Top Melbourne Criminal Lawyers for Royal Commission and Inquiry Witnesses

Royal Commissions and public inquiries carry compulsory examination powers, and appearances before them raise distinct considerations from ordinary criminal proceedings. Witnesses must navigate the interaction between compulsory evidence obligations and any parallel criminal investigation, a balance that requires specific experience in inquiry practice. All lawyers profiled below are established Victorian criminal defence practitioners, with several recognised by Doyle's Guide and Best Lawyers.

1. Bill Doogue, Doogue + George Defence Lawyers

Bill Doogue's practice as Director of Doogue + George Defence Lawyers is distinctive for its international reach within Australian criminal defence. Admitted in 1991 and an Accredited Criminal Law Specialist since 1998, he has advised clients in Indonesia, Papua New Guinea, and Singapore alongside an active Australian practice across Victoria, New South Wales, Tasmania, and South Australia.
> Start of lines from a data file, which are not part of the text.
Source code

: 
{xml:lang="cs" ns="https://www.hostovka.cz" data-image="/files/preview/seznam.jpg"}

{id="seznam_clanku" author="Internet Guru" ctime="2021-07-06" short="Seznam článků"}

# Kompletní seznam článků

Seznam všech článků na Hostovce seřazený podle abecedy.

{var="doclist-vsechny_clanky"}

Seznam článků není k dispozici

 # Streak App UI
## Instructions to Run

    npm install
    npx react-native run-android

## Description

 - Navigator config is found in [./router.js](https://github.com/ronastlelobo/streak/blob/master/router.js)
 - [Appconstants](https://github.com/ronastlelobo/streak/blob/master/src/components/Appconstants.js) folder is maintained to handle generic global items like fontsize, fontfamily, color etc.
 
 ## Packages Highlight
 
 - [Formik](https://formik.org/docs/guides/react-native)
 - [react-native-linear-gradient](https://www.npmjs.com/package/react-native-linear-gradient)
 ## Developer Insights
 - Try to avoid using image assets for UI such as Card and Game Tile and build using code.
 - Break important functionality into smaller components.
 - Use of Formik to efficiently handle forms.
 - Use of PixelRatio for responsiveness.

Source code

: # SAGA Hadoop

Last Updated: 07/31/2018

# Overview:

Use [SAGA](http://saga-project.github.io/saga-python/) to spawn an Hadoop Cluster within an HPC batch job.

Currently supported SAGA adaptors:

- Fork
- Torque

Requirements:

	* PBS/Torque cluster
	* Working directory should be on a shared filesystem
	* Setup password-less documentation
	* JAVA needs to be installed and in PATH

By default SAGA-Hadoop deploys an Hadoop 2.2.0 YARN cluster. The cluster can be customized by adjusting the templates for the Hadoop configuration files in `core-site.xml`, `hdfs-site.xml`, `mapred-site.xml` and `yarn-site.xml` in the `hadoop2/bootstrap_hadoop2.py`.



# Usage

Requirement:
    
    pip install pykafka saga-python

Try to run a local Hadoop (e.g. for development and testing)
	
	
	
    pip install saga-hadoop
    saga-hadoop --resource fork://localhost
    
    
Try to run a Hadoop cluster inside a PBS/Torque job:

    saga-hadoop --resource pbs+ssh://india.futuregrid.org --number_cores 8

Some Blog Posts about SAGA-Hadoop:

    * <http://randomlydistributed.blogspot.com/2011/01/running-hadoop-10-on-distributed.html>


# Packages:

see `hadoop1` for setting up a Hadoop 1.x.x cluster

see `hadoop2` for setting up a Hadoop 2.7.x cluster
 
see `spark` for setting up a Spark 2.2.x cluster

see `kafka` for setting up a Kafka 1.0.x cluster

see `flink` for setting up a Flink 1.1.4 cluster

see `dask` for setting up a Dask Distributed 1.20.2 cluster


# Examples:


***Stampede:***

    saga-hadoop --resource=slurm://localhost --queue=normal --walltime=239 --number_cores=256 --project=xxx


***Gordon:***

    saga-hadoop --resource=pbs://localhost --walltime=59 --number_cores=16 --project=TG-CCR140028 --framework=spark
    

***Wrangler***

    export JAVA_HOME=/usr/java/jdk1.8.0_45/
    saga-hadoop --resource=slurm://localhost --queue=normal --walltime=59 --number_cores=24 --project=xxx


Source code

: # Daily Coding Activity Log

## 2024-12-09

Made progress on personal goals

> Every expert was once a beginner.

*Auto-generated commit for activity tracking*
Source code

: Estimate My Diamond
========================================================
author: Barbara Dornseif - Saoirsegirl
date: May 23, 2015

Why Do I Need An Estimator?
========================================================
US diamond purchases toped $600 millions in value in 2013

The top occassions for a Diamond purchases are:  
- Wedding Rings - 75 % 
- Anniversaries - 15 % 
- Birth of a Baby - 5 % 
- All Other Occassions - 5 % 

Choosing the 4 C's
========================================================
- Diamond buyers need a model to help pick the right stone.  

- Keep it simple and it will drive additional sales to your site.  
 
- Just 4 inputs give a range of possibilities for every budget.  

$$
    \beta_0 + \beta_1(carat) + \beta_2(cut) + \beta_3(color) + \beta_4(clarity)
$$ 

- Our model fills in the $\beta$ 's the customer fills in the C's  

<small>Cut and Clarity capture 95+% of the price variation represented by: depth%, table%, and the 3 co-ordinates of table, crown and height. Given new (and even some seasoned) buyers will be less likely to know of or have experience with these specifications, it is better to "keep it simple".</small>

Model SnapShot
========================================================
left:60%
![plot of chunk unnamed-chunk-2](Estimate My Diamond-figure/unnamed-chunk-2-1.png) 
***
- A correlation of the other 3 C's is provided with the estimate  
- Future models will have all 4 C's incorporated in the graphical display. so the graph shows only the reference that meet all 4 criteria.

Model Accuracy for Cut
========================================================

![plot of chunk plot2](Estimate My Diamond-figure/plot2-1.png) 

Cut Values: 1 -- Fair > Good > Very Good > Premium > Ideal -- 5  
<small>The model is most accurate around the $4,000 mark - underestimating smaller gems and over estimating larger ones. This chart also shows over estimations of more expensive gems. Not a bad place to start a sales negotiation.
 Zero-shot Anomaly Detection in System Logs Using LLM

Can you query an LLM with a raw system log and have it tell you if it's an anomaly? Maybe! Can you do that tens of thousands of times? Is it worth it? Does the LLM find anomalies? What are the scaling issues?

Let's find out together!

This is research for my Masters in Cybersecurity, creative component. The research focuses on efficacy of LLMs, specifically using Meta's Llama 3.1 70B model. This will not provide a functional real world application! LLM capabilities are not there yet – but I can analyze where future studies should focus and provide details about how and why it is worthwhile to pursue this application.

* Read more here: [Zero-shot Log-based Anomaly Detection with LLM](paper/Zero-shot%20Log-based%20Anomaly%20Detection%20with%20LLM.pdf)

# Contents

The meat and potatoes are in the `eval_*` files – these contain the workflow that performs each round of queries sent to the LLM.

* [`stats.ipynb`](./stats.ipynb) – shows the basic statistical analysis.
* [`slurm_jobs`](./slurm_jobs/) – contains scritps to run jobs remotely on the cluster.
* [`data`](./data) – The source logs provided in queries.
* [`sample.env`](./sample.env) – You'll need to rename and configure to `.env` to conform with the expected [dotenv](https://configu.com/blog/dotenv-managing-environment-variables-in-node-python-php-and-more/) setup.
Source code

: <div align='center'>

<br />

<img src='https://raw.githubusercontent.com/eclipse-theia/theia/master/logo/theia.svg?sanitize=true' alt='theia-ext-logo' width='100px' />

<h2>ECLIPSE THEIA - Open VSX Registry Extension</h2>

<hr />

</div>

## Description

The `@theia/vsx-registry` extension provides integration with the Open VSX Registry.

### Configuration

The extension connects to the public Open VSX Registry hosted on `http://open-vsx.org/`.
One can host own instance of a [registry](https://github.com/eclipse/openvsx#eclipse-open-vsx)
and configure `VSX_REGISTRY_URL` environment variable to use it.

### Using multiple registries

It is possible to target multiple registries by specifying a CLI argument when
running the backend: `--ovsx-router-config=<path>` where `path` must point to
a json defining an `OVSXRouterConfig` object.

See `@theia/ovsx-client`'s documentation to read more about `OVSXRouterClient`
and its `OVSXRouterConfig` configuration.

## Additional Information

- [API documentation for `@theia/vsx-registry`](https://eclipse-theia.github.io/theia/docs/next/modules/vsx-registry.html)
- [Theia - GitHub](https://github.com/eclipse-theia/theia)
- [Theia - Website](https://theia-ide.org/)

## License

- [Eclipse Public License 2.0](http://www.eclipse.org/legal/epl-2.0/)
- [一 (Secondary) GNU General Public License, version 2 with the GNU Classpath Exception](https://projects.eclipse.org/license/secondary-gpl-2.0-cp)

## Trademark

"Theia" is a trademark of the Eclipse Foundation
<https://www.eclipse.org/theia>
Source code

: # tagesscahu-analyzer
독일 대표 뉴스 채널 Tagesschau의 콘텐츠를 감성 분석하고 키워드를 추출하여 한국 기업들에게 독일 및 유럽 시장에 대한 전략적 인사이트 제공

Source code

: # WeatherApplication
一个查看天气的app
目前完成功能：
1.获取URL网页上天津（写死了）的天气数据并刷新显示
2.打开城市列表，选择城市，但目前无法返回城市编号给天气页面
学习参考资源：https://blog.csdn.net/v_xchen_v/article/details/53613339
He has appeared before the High Court of Australia and on behalf of clients at Royal Commission hearings. He is ranked Pre-eminent in Criminal Law Defence by Doyle's Guide and listed in Best Lawyers for Criminal Defence (2025).

He founded the firm in 1995 and it has grown to become one of Melbourne's leading specialist criminal defence practices, with more than 40,000 prosecutions defended. His practice focuses on tax fraud, white collar crime, complex commercial crime, foreign bribery, and cross-border matters where overseas evidence, multi-agency cooperation, or parallel jurisdictional proceedings are features of the brief. His work in this category has been reported in The Age, The Australian, The Guardian, CNN, and the Daily Mail.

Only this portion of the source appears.